Fronten, Gräben und tiefe Wunden: Der Krieg in der Ukraine wütet nicht nur auf Schlachtfeldern, sondern auch in unzähligen Familien. rbb-Reporterin Daria Gomelskaia erlebt das schmerzhaft am eigenen Leib.

Der Morgen des 24. Februars 2022 beginnt für mich mit der sms eines Freundes aus Erlangen: "Liebe Daria, ich denke heute an dich und deine Familie […] es ist ein trauriger Tag für die Menschheit." Die Nachricht erreicht mich am anderen Ende der Welt in einer Lehmhütte in Ghana. Mein erster Urlaub seit Jahren, weit weg von Horrormeldungen und trübem Februarwetter. Doch die Realität holt mich innnerhalb von Sekunden ein.
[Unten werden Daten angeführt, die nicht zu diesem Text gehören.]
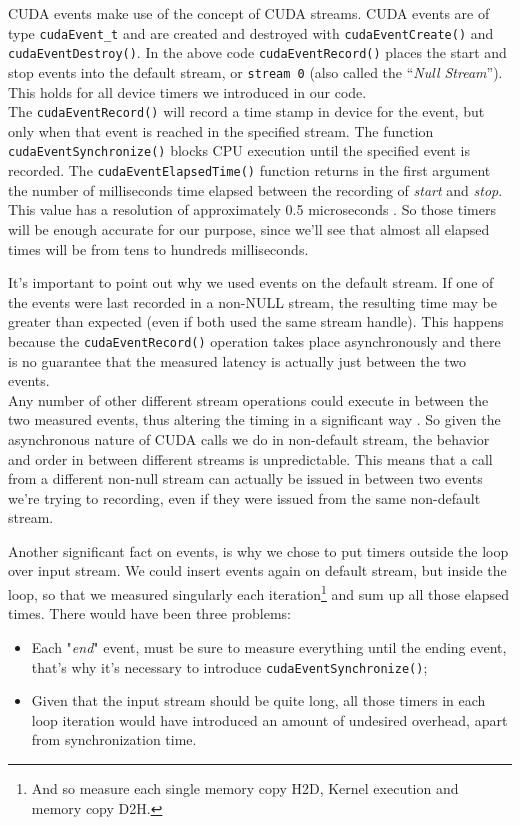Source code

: CUDA events make use of the concept of CUDA streams. 
CUDA events are of type \texttt{cudaEvent\_t} and are created and destroyed with \texttt{cudaEventCreate()} and \texttt{cudaEventDestroy()}. In the above code \texttt{cudaEventRecord()} places the start and stop events into the default stream, or \texttt{stream 0} (also called the “\textit{Null Stream}”). This holds for all device timers we introduced in our code.\\
The \texttt{cudaEventRecord()} will record a time stamp in device for the event, but only when that event is reached in the specified stream. The function \texttt{cudaEventSynchronize()} blocks CPU execution until the specified event is recorded. The \texttt{cudaEventElapsedTime()} function returns in the first argument the number of milliseconds time elapsed between the recording of \textit{start} and \textit{stop}. This value has a resolution of approximately 0.5 microseconds \cite{devblogevents}. So those timers will be enough accurate for our purpose, since we'll see that almost all elapsed times will be from tens to hundreds milliseconds.

It's important to point out why we used events on the default stream. 
If one of the events were last recorded in a non-NULL stream, the resulting time may be greater than expected (even if both used the same stream handle). This happens because the \texttt{cudaEventRecord()} operation takes place asynchronously and there is no guarantee that the measured latency is actually just between the two events.\\
Any number of other different stream operations could execute in between the two measured events, thus altering the timing in a significant way \cite{libevents}.
So given the asynchronous nature of CUDA calls we do in non-default stream, the behavior and order in between different streams is unpredictable. This means that a call from a different non-null stream can actually be issued in between two events we're trying to recording, even if they were issued from the same non-default stream.

Another significant fact on events, is why we chose to put timers outside the loop over input stream.
We could insert events again on default stream, but inside the loop, so that we measured singularly each iteration\footnote{And so measure each single memory copy H2D, Kernel execution and memory copy D2H.} and sum up all those elapsed times.
There would have been three problems:
\begin{itemize}
	\item Each "\textit{end}" event, must be sure to measure everything until the ending event, that's why it's necessary to introduce \texttt{cudaEventSynchronize()};
	\item Given that the input stream should be quite long, all those timers in each loop iteration would have introduced an amount of undesired overhead, apart from synchronization time.
\end{itemize}

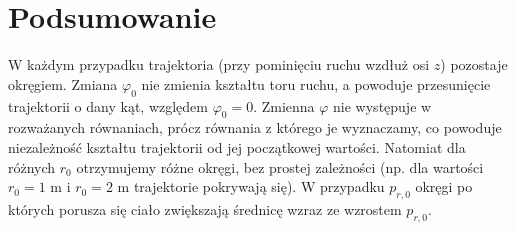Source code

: \documentclass[11pt]{article}
\begin{document}
\section*{Podsumowanie}
W każdym przypadku trajektoria (przy pominięciu ruchu wzdłuż osi $z$) pozostaje okręgiem. Zmiana $\varphi_0$ nie zmienia 
kształtu toru ruchu, a powoduje przesunięcie trajektorii o dany kąt, względem $\varphi_0=0$. Zmienna $\varphi$ nie występuje w rozważanych 
równaniach, prócz równania z którego je wyznaczamy, co powoduje niezależność kształtu trajektorii od jej początkowej wartości. Natomiat dla różnych $r_0$ 
otrzymujemy różne okręgi, bez prostej zależności (np. dla wartości $r_0=1$ m i $r_0=2$ m trajektorie pokrywają się). W przypadku $p_{r,0}$ okręgi po których 
porusza się ciało zwiększają średnicę wzraz ze wzrostem $p_{r,0}$.
\end{document}
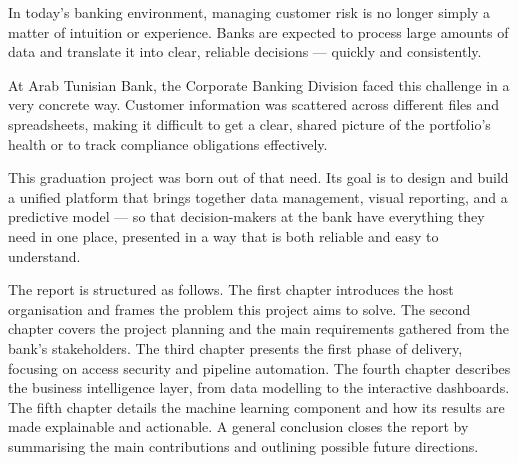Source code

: 
%
%

In today's banking environment, managing customer risk is no longer simply a matter
of intuition or experience. Banks are expected to process large amounts of data and
translate it into clear, reliable decisions --- quickly and consistently.

At Arab Tunisian Bank, the Corporate Banking Division faced this challenge in a very
concrete way. Customer information was scattered across different files and spreadsheets,
making it difficult to get a clear, shared picture of the portfolio's health or to track
compliance obligations effectively.

This graduation project was born out of that need. Its goal is to design and build a
unified platform that brings together data management, visual reporting, and a predictive
model --- so that decision-makers at the bank have everything they need in one place,
presented in a way that is both reliable and easy to understand.

The report is structured as follows. The first chapter introduces the host organisation
and frames the problem this project aims to solve. The second chapter covers the project
planning and the main requirements gathered from the bank's stakeholders. The third chapter
presents the first phase of delivery, focusing on access security and pipeline automation.
The fourth chapter describes the business intelligence layer, from data modelling to the
interactive dashboards. The fifth chapter details the machine learning component and how
its results are made explainable and actionable. A general conclusion closes the report
by summarising the main contributions and outlining possible future directions.
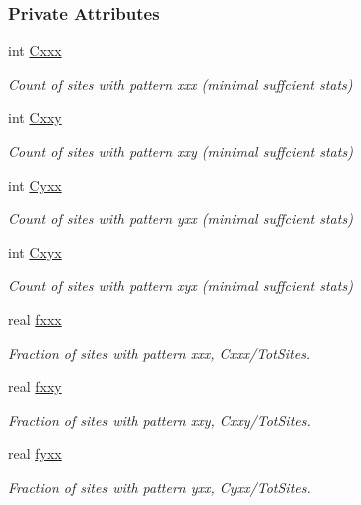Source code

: \subsubsection*{\-Private \-Attributes}
\begin{DoxyCompactItemize}
\item 
int \hyperlink{classFCFN3UnRooted_a52b3db1c0464e43eb76fd9c2f85f3adb}{\-Cxxx}
\begin{DoxyCompactList}\small\item\em \-Count of sites with pattern xxx (minimal suffcient stats) \end{DoxyCompactList}\item 
int \hyperlink{classFCFN3UnRooted_a9ef322fbaba733780643eb3f748c61e8}{\-Cxxy}
\begin{DoxyCompactList}\small\item\em \-Count of sites with pattern xxy (minimal suffcient stats) \end{DoxyCompactList}\item 
int \hyperlink{classFCFN3UnRooted_a8a1912c84680898ee998bfcc8e59cab2}{\-Cyxx}
\begin{DoxyCompactList}\small\item\em \-Count of sites with pattern yxx (minimal suffcient stats) \end{DoxyCompactList}\item 
int \hyperlink{classFCFN3UnRooted_aee129a305aebfe530f9025bdc5a64c22}{\-Cxyx}
\begin{DoxyCompactList}\small\item\em \-Count of sites with pattern xyx (minimal suffcient stats) \end{DoxyCompactList}\item 
real \hyperlink{classFCFN3UnRooted_aa1b615a046f2277b3df566a3bc7bd1f0}{fxxx}
\begin{DoxyCompactList}\small\item\em \-Fraction of sites with pattern xxx, \-Cxxx/\-Tot\-Sites. \end{DoxyCompactList}\item 
real \hyperlink{classFCFN3UnRooted_ad171363b9f0e86aab5c0116fb4b6c838}{fxxy}
\begin{DoxyCompactList}\small\item\em \-Fraction of sites with pattern xxy, \-Cxxy/\-Tot\-Sites. \end{DoxyCompactList}\item 
real \hyperlink{classFCFN3UnRooted_a283443b3c043b8859da0a3c2e24c5263}{fyxx}
\begin{DoxyCompactList}\small\item\em \-Fraction of sites with pattern yxx, \-Cyxx/\-Tot\-Sites. \end{DoxyCompactList}\item 

\end{DoxyCompactItemize}
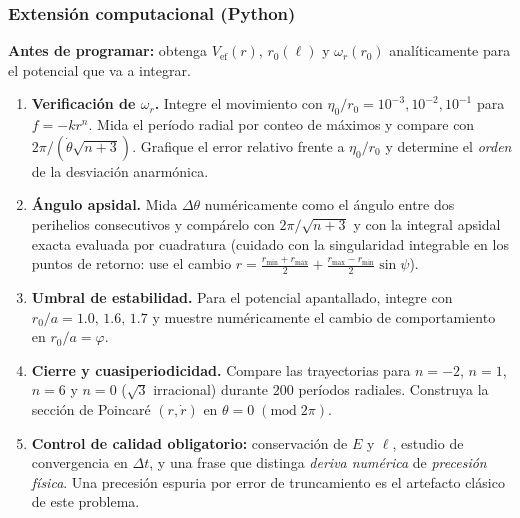 \documentclass[10pt]{beamer}
\newcommand{\Vef}{V_{\mathrm{ef}}}
\newcommand{\dth}{\Delta\theta}          %
\begin{document}
\begin{frame}
\frametitle{Extensión computacional (Python)}
\small
\textbf{Antes de programar:} obtenga $\Vef(r)$, $r_0(\ell)$ y $\omega_r(r_0)$
analíticamente para el potencial que va a integrar.
\begin{enumerate}
  \item<1-> \textbf{Verificación de $\omega_r$.} Integre el movimiento con
        $\eta_0/r_0=10^{-3},10^{-2},10^{-1}$ para $f=-kr^{n}$. Mida el período
        radial por conteo de máximos y compare con $2\pi/(\dot\theta\sqrt{n+3})$.
        Grafique el error relativo frente a $\eta_0/r_0$ y determine el
        \emph{orden} de la desviación anarmónica.
  \item<2-> \textbf{Ángulo apsidal.} Mida $\dth$ numéricamente como el ángulo
        entre dos perihelios consecutivos y compárelo con $2\pi/\sqrt{n+3}$ y
        con la integral apsidal exacta evaluada por cuadratura (cuidado con la
        singularidad integrable en los puntos de retorno: use el cambio
        $r=\frac{r_{\min}+r_{\max}}{2}+\frac{r_{\max}-r_{\min}}{2}\sin\psi$).
  \item<3-> \textbf{Umbral de estabilidad.} Para el potencial apantallado,
        integre con $r_0/a=1.0,\,1.6,\,1.7$ y muestre numéricamente el cambio de
        comportamiento en $r_0/a=\varphi$.
  \item<4-> \textbf{Cierre y cuasiperiodicidad.} Compare las trayectorias para
        $n=-2$, $n=1$, $n=6$ y $n=0$ ($\sqrt3$ irracional) durante $200$
        períodos radiales. Construya la sección de Poincaré $(r,\dot r)$ en
        $\theta=0\;(\mathrm{mod}\;2\pi)$.
  \item<5-> \textbf{Control de calidad obligatorio:} conservación de $E$ y
        $\ell$, estudio de convergencia en $\Delta t$, y una frase que
        distinga \emph{deriva numérica} de \emph{precesión física}. Una
        precesión espuria por error de truncamiento es el artefacto clásico de
        este problema.
\end{enumerate}
\end{frame}
\end{document}
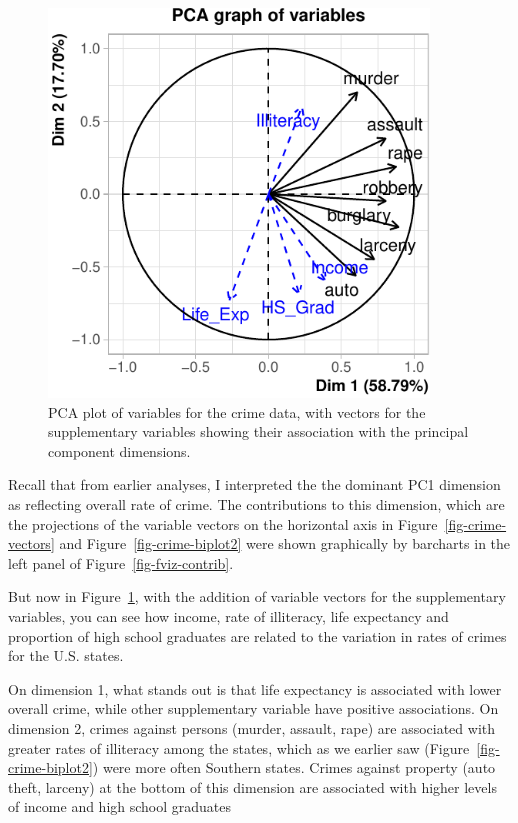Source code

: \documentclass[
  letterpaper,
  10pt,
  krantz2]{krantz}
\begin{document}
\begin{figure}[H]

{\centering \includegraphics[width=0.9\textwidth,height=\textheight]{figs/ch04/fig-crime-factominer-1.pdf}

}

\caption{\label{fig-crime-factominer}PCA plot of variables for the crime
data, with vectors for the supplementary variables showing their
association with the principal component dimensions.}

\end{figure}

Recall that from earlier analyses, I interpreted the the dominant PC1
dimension as reflecting overall rate of crime. The contributions to this
dimension, which are the projections of the variable vectors on the
horizontal axis in Figure~\ref{fig-crime-vectors} and
Figure~\ref{fig-crime-biplot2} were shown graphically by barcharts in
the left panel of Figure~\ref{fig-fviz-contrib}.

But now in Figure~\ref{fig-crime-factominer}, with the addition of
variable vectors for the supplementary variables, you can see how
income, rate of illiteracy, life expectancy and proportion of high
school graduates are related to the variation in rates of crimes for the
U.S. states.

On dimension 1, what stands out is that life expectancy is associated
with lower overall crime, while other supplementary variable have
positive associations. On dimension 2, crimes against persons (murder,
assault, rape) are associated with greater rates of illiteracy among the
states, which as we earlier saw (Figure~\ref{fig-crime-biplot2}) were
more often Southern states. Crimes against property (auto theft,
larceny) at the bottom of this dimension are associated with higher
levels of income and high school graduates
\end{document}
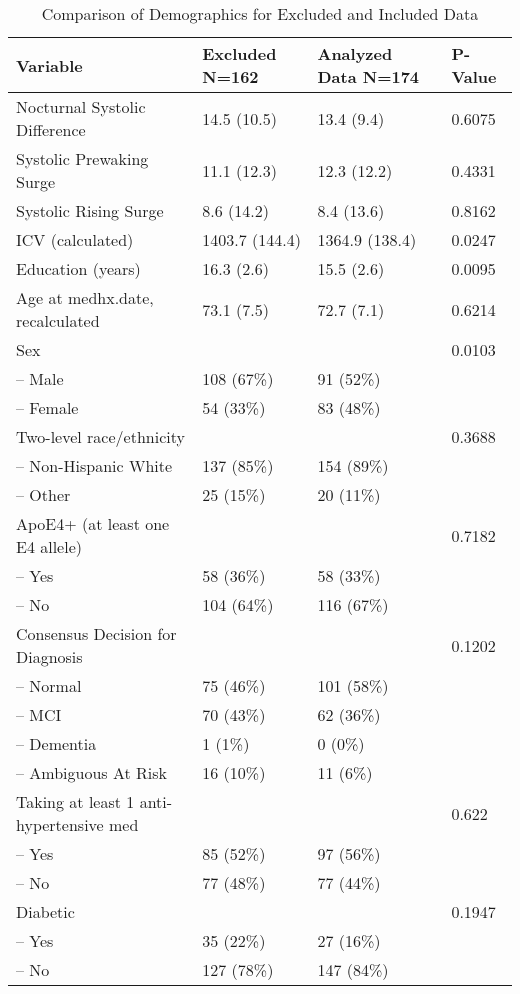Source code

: \documentclass[10pt]{article}\usepackage[]{graphicx}\usepackage[]{color}
\begin{document}
\begin{table}[ht]
\centering
\caption{Comparison of Demographics for Excluded and Included Data} 
\begin{tabular}{llll}
  \toprule
Variable & \parbox{.5in}{Excluded N=162} & \parbox{.9in}{Analyzed Data N=174} & P-Value \\ 
  \midrule
Nocturnal Systolic Difference & 14.5 (10.5) & 13.4 (9.4) & 0.6075 \\ 
  Systolic Prewaking Surge & 11.1 (12.3) & 12.3 (12.2) & 0.4331 \\ 
  Systolic Rising Surge & 8.6 (14.2) & 8.4 (13.6) & 0.8162 \\ 
  ICV (calculated) & 1403.7 (144.4) & 1364.9 (138.4) & 0.0247 \\ 
  Education (years) & 16.3 (2.6) & 15.5 (2.6) & 0.0095 \\ 
  Age at medhx.date, recalculated & 73.1 (7.5) & 72.7 (7.1) & 0.6214 \\ 
  Sex &  &  & 0.0103 \\ 
  -- Male & 108 (67\%) & 91 (52\%) &  \\ 
  -- Female & 54 (33\%) & 83 (48\%) &  \\ 
  Two-level race/ethnicity &  &  & 0.3688 \\ 
  -- Non-Hispanic White & 137 (85\%) & 154 (89\%) &  \\ 
  -- Other & 25 (15\%) & 20 (11\%) &  \\ 
  ApoE4+ (at least one E4 allele) &  &  & 0.7182 \\ 
  -- Yes & 58 (36\%) & 58 (33\%) &  \\ 
  -- No & 104 (64\%) & 116 (67\%) &  \\ 
  Consensus Decision for Diagnosis &  &  & 0.1202 \\ 
  -- Normal & 75 (46\%) & 101 (58\%) &  \\ 
  -- MCI & 70 (43\%) & 62 (36\%) &  \\ 
  -- Dementia & 1 (1\%) & 0 (0\%) &  \\ 
  -- Ambiguous At Risk & 16 (10\%) & 11 (6\%) &  \\ 
  Taking at least 1 anti-hypertensive med &  &  & 0.622 \\ 
  -- Yes & 85 (52\%) & 97 (56\%) &  \\ 
  -- No & 77 (48\%) & 77 (44\%) &  \\ 
  Diabetic &  &  & 0.1947 \\ 
  -- Yes & 35 (22\%) & 27 (16\%) &  \\ 
  -- No & 127 (78\%) & 147 (84\%) &  \\ 

\end{tabular}
\end{table}
\end{document}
Von hier an beginnt die Erinnerung zu verschwimmen.

Zur Person

Daria Gomelskaia 2024 in Berlin. (Quelle: rbb)
rbb

Daria Gomelskaia (36) ist in der Ukraine geboren und lebt seit 33 Jahren in Berlin. Sie arbeitet als Reporterin und Redakteurin für die rbb-Hörfunkwelle Radioeins.

Sommerferien auf beiden Seiten

Ich bin in der ukrainischen Stadt Charkiw geboren. Früher musste ich deutschen Freunden erklären, wo das liegt – heute hat meine Heimatstadt traurige Bekanntheit erlangt.

Ich war vier Jahre alt, als ich mit meinen Eltern und meiner Schwester die im Zerfall begriffene Sowjetunion verlassen habe: Als jüdische Kontingentflüchtlinge sind wir 1991 nach Berlin immigriert.

Die Familie meines Vaters kommt aus dem ukrainischen Charkiw, die meiner Mutter aus dem russischen Belgorod. Aber eine spürbare Grenze gab es in meiner Familie bis vor zwei Jahren nie - Verwandte mütterlicher- und väterlicherseits lebten auf beiden Seiten der Grenze, ungeachtet ihrer Herkunft.

Meine Kindheit ist geprägt von Erinnerungen an die Sommerferien, die wir regelmäßig bei meiner Familie in Russland und der Ukraine verbracht haben. Erinnerungen, die heute schmerzen.

"Ihr bombardiert Euch selbst"

Als mich die Nachricht erreicht, dass die russische Armee die gesamte Ukraine angreift, nehme ich sofort Kontakt zu meiner ukrainischen Familie auf. Die Frage, die ich von jetzt an täglich stellen werde: "Lebt Ihr noch?" In den Wochen und Monaten nach dem 24. Februar setze ich Himmel und Hölle in Bewegung, um die mir nahen Menschen aus dem Kriegsgebiet zu evakuieren: Tanten, Cousinen und Freundinnen mit ihren Kindern. Ich lotse sie per Telefon quer durch die Ukraine - vom Osten bis zur polnischen Grenze im Westen.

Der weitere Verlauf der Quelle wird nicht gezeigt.